* [Task to complete]: Copy every line from the records below that holds the word "fragmentation".

* [Material shown]:
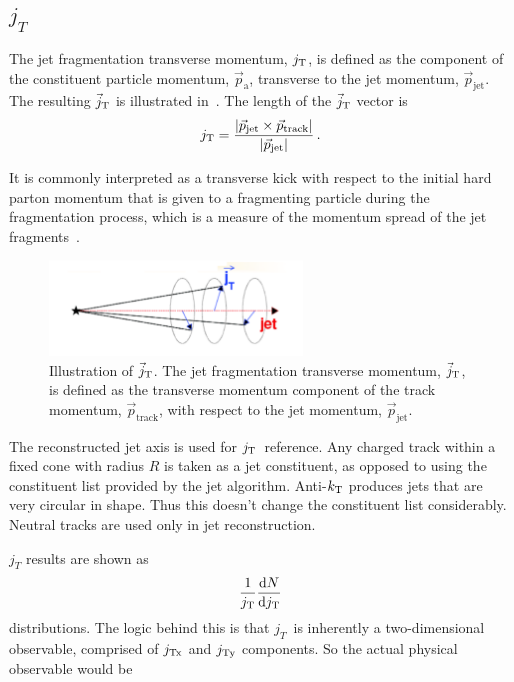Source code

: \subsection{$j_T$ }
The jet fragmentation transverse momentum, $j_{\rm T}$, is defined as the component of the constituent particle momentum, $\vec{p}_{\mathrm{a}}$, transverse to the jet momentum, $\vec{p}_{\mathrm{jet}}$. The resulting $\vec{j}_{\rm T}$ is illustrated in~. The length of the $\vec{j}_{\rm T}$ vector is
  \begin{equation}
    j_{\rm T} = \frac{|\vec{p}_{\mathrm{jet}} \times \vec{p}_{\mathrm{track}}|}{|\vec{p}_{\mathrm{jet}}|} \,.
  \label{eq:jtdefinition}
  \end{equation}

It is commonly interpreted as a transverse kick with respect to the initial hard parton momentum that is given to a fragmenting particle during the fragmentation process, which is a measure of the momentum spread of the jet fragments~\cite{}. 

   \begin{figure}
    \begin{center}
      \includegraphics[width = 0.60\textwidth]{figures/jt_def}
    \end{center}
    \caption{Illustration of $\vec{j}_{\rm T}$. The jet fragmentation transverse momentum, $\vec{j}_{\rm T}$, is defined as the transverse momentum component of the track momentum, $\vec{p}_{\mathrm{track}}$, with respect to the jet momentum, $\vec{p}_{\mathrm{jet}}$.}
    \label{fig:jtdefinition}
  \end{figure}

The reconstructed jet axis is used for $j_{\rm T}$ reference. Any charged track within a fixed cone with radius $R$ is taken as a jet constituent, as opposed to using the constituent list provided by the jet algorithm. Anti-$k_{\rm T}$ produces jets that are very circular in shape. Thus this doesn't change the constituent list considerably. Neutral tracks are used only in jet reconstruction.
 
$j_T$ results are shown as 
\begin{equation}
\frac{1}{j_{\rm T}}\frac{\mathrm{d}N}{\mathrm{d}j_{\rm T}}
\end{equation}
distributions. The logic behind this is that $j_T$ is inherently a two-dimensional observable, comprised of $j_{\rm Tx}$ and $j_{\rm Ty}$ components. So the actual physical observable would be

* * *

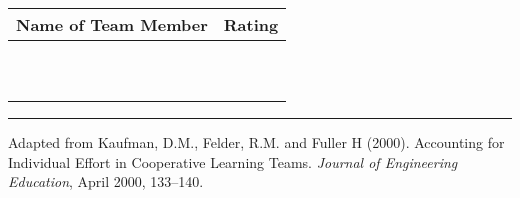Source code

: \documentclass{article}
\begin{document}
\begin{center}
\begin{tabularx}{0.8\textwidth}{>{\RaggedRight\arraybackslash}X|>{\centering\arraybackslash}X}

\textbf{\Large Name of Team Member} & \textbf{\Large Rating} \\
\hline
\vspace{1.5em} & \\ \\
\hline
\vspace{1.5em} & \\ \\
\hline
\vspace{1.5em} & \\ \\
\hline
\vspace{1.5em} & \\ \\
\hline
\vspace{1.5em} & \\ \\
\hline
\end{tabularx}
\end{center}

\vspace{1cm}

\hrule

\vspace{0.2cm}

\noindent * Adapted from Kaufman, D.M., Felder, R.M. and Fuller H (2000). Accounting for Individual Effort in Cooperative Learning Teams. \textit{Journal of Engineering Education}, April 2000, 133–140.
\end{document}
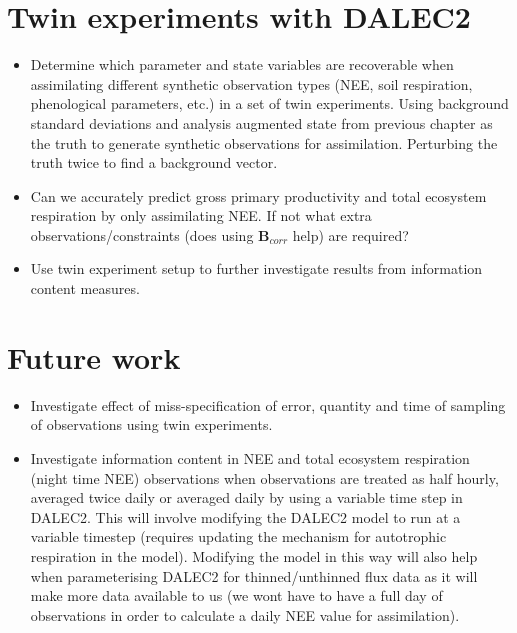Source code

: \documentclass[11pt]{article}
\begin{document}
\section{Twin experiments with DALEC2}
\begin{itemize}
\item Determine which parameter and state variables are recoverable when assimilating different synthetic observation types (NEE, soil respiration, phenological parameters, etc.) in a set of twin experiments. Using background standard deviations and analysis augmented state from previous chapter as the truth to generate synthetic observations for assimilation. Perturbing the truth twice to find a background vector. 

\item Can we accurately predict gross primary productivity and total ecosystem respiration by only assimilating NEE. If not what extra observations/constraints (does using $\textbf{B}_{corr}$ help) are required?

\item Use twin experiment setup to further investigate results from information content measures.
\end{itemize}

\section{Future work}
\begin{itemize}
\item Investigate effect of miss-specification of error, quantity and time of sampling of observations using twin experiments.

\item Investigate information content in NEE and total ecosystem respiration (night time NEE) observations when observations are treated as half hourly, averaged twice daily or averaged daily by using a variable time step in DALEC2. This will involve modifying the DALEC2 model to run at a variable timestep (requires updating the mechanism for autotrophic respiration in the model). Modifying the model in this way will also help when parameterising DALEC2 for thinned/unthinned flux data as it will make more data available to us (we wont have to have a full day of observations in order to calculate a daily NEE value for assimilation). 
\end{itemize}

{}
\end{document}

* [Response to this task]:
The jet fragmentation transverse momentum, $j_{\rm T}$, is defined as the component of the constituent particle momentum, $\vec{p}_{\mathrm{a}}$, transverse to the jet momentum, $\vec{p}_{\mathrm{jet}}$. The resulting $\vec{j}_{\rm T}$ is illustrated in~. The length of the $\vec{j}_{\rm T}$ vector is
It is commonly interpreted as a transverse kick with respect to the initial hard parton momentum that is given to a fragmenting particle during the fragmentation process, which is a measure of the momentum spread of the jet fragments~\cite{}. 
    \caption{Illustration of $\vec{j}_{\rm T}$. The jet fragmentation transverse momentum, $\vec{j}_{\rm T}$, is defined as the transverse momentum component of the track momentum, $\vec{p}_{\mathrm{track}}$, with respect to the jet momentum, $\vec{p}_{\mathrm{jet}}$.}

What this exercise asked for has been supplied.